Hum, it looks like you are being bummed out by having good things into your life.

First of all, let me tell you that in this day and age, I do not believe in unplanned parenthood. We live in a society that provides birth control and abortion. Therefore if you have a child, it is not unplanned, it is your choice.

I do not have children but from I have gathered from my friends who do:

One is never ready to be a parent, and if they think they are, they will find challenges on their way that proves them there is no such thing as perfect planning in this matter.

People who have children become masters at time management.

Life is not over at 24!

If you really want to go to college, you will find a way.

Your child will not be 100% of the time with you, it might take a bit of time, but it will eventually go to school and leave you with more options.( That is: if you are an at home mom).
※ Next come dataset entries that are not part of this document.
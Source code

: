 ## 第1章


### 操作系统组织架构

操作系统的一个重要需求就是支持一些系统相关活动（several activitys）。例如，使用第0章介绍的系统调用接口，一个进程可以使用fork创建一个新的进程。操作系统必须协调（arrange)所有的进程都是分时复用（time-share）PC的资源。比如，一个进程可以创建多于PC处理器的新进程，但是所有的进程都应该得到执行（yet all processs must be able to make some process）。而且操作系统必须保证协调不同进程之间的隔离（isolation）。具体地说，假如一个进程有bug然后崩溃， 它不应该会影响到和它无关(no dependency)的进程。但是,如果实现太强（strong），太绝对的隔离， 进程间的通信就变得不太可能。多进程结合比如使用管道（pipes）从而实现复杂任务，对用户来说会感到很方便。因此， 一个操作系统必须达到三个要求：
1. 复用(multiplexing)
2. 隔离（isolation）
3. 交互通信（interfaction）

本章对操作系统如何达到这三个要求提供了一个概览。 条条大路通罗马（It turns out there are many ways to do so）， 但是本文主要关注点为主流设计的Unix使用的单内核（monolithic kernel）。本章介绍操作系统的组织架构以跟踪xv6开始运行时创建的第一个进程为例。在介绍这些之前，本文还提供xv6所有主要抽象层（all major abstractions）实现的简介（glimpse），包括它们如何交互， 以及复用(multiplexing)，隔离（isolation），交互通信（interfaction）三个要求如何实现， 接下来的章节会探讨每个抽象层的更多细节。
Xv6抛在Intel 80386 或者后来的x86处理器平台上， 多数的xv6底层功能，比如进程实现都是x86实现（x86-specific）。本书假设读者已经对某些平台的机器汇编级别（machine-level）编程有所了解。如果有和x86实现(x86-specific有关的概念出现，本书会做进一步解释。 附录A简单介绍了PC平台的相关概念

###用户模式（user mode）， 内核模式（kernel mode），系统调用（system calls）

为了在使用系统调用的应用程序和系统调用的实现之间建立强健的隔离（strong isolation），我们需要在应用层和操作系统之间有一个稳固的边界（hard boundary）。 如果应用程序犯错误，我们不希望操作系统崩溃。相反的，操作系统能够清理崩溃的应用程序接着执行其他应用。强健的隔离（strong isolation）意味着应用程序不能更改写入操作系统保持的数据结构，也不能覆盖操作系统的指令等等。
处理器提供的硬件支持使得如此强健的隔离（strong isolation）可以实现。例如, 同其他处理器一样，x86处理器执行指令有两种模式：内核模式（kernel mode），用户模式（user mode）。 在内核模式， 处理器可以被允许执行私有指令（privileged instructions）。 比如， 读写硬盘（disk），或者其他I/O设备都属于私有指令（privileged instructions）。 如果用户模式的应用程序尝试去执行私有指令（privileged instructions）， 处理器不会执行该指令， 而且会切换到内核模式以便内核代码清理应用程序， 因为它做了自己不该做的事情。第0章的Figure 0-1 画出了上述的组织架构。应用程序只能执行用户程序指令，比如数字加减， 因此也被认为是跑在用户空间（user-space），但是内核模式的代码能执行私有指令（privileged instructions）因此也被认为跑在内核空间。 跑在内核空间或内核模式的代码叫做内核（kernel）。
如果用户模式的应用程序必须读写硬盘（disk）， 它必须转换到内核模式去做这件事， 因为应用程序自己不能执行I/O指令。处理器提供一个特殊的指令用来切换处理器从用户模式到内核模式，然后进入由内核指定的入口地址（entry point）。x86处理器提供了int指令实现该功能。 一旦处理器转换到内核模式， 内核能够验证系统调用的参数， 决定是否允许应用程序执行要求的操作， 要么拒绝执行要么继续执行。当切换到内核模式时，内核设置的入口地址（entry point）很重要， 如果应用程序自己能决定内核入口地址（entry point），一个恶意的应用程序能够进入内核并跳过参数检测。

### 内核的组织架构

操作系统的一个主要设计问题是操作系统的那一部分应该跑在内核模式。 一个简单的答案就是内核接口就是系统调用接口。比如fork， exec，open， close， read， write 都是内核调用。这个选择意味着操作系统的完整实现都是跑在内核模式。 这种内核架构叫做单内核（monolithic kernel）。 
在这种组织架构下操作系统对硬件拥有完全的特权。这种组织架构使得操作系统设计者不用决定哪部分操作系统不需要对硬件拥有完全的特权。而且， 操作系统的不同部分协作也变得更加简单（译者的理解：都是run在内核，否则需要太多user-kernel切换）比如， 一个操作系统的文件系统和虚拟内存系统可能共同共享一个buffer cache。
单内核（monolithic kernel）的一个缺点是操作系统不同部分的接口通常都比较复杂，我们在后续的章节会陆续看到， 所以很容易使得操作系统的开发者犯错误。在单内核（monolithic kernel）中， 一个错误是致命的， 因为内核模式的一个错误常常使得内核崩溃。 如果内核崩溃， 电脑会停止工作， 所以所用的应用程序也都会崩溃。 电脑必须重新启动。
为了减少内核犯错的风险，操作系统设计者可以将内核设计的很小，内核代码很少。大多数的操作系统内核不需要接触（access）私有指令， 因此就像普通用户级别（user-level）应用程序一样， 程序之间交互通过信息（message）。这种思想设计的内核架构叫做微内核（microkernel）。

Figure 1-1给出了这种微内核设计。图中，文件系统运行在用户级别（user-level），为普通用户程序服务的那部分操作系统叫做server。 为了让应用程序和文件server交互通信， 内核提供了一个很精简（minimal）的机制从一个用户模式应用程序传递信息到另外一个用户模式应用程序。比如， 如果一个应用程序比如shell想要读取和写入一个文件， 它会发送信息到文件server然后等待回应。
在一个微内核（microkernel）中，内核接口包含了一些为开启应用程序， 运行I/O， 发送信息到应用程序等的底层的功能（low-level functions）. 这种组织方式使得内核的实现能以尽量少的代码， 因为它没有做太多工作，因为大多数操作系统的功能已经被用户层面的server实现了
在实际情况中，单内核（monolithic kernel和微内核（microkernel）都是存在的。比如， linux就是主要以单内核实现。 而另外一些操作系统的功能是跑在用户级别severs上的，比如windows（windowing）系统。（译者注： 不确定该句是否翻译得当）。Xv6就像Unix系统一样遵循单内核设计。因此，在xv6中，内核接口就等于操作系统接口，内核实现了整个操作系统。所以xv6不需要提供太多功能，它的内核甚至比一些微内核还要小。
You never finished anything: big deal! A lot of people do not even START anything.
Don t beat yourself on the head for what you didn t do well, and take the time to enjoy what you do have, and to look forward to having this baby in your life.

My bet is that when you see your baby for the first time, all fears will go away and you will find new strength and motivation.

You seem to have a great support system in the person of your husband, feel grateful.

It seems quite normal to be freaked out by the new responsibilities coming your ways, but, on the other hand, you have more possibilities as well, different ones. You will get more love in your life.

There are a lot of women who managed to raise children while going to college and even working. Maybe you can find inspiration from women who have been there and can encourage you positively in your goals.